Dataset excerpts =>
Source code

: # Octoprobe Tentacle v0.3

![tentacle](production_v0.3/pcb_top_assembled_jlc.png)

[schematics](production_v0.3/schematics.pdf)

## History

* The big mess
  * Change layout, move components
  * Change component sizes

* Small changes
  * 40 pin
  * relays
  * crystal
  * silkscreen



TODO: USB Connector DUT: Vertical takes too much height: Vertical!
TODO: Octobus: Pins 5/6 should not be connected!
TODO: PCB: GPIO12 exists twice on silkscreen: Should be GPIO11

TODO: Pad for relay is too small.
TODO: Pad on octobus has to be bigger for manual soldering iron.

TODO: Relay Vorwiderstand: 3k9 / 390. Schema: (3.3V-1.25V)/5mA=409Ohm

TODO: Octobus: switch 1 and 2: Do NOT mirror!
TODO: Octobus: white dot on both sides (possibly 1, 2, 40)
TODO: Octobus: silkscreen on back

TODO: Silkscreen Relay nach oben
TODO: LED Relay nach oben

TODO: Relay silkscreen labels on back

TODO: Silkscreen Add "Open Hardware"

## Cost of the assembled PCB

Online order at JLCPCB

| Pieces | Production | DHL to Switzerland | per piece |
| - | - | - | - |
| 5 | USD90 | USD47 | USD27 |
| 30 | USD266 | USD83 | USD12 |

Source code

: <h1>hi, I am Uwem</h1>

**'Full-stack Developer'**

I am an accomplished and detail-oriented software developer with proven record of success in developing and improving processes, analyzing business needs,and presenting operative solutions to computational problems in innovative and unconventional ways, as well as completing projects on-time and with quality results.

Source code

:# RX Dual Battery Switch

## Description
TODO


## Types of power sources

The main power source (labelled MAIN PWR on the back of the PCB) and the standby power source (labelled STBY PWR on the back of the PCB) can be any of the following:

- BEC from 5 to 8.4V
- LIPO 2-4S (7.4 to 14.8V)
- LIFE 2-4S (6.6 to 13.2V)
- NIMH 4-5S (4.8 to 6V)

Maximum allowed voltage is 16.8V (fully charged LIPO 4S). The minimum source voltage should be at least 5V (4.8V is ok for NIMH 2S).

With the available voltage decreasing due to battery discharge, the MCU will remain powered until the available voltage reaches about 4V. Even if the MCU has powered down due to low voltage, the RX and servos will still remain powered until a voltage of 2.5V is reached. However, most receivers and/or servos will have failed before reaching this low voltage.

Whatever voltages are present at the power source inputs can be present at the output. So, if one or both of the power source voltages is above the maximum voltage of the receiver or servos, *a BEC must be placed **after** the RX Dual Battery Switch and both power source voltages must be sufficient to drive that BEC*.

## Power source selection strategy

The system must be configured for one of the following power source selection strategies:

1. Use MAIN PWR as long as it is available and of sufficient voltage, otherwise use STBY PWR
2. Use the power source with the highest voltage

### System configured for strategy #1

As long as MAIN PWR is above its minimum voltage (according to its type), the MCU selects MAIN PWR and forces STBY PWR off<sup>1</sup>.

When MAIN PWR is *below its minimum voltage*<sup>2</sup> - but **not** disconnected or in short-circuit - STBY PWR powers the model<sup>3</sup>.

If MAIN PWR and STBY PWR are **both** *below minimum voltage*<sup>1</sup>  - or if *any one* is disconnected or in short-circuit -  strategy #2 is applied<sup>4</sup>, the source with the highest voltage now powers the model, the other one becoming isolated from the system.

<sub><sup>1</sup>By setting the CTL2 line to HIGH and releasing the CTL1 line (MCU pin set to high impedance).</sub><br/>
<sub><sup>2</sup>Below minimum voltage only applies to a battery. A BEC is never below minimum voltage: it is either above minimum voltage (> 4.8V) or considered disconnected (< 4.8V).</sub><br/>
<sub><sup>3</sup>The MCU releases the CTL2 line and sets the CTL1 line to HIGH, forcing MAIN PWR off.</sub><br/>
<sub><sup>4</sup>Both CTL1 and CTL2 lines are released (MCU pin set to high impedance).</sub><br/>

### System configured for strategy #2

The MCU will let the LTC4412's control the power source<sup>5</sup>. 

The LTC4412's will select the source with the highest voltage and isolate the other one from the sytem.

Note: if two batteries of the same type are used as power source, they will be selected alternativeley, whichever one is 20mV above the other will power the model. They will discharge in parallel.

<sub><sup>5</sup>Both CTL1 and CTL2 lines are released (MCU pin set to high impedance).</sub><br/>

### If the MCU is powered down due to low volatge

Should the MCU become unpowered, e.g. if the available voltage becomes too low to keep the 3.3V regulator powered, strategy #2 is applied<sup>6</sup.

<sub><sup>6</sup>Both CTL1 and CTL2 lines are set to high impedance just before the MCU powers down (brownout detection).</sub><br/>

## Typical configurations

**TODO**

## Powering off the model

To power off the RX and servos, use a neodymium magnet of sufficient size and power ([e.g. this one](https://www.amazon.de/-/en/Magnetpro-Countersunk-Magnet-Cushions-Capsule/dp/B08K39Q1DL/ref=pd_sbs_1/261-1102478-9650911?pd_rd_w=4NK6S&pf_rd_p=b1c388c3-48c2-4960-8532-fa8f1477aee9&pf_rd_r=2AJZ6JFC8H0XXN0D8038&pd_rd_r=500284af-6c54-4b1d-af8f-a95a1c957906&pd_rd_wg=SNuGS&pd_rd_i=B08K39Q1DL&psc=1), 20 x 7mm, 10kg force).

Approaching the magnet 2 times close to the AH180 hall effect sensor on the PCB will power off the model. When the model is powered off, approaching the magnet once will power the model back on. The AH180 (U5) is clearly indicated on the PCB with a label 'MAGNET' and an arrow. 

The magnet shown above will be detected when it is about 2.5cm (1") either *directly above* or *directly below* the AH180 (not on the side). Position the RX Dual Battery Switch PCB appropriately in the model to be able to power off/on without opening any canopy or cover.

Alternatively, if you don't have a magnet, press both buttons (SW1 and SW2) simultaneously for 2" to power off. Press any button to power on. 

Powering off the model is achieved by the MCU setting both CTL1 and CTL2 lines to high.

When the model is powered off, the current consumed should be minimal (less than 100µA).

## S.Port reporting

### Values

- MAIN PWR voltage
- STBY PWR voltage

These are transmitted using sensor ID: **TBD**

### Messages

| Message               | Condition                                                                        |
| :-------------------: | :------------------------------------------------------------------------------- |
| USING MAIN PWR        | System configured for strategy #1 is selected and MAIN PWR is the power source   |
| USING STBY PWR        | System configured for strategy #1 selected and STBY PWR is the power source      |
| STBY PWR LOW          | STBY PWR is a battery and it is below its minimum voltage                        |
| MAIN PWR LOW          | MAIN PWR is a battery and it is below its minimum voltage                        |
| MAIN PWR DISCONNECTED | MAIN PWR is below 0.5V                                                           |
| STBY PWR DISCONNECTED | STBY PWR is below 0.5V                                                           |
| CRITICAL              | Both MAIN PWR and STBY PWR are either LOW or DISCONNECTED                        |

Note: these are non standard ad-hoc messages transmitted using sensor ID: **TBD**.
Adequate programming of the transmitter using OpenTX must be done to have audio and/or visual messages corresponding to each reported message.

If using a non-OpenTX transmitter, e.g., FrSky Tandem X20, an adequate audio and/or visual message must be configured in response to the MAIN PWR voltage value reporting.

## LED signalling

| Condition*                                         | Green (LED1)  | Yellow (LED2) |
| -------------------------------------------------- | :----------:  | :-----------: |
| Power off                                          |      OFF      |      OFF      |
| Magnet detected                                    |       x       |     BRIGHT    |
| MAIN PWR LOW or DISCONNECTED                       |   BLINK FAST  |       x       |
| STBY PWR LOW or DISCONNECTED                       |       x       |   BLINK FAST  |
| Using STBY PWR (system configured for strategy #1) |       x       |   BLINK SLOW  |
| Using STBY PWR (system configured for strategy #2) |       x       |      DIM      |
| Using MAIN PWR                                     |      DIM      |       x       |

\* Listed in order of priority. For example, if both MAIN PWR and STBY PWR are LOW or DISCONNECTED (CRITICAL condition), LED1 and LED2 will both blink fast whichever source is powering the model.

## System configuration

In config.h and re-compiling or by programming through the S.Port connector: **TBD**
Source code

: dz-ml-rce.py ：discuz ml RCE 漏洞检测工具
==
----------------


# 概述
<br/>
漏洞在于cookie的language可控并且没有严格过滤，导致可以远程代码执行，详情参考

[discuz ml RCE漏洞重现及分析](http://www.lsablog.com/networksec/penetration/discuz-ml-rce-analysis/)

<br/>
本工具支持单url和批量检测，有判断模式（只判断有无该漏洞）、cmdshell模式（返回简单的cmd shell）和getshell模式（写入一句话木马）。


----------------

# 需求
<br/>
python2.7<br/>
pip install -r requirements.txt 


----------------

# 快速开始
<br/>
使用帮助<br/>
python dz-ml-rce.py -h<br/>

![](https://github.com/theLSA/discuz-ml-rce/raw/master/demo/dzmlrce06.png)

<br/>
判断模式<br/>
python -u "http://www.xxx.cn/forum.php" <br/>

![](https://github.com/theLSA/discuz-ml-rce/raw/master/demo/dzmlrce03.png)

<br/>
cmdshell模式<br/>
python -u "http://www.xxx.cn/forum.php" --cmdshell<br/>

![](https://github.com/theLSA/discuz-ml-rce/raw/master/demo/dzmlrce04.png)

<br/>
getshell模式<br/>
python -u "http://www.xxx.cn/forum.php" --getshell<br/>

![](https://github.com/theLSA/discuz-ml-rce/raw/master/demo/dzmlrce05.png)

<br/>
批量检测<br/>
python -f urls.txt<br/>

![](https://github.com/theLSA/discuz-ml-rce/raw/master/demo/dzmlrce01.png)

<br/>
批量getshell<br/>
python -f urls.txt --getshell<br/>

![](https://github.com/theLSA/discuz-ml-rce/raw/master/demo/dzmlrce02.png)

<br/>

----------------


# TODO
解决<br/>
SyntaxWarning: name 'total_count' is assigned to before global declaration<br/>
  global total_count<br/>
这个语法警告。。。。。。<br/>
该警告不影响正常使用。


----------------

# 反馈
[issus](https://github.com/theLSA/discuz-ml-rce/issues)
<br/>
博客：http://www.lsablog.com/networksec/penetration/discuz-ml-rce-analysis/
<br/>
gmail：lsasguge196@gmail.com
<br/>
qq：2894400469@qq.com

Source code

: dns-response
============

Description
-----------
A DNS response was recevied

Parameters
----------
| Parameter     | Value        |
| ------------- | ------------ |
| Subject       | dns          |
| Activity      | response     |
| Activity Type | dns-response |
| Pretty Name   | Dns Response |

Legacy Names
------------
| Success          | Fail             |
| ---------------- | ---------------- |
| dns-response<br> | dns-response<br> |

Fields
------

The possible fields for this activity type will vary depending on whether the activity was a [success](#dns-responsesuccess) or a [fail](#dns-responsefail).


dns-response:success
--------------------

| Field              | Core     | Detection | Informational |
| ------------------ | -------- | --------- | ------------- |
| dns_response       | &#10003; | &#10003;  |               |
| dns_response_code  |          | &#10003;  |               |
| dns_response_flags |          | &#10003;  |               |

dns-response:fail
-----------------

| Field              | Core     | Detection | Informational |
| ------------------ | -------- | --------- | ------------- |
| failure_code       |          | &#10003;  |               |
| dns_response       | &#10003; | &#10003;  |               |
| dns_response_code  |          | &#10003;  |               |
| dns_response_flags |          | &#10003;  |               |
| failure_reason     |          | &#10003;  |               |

Task instructions => From the entries above, copy each line that holds "Note".

Response to this exercise =>
Note: if two batteries of the same type are used as power source, they will be selected alternativeley, whichever one is 20mV above the other will power the model. They will discharge in parallel.
Note: these are non standard ad-hoc messages transmitted using sensor ID: **TBD**.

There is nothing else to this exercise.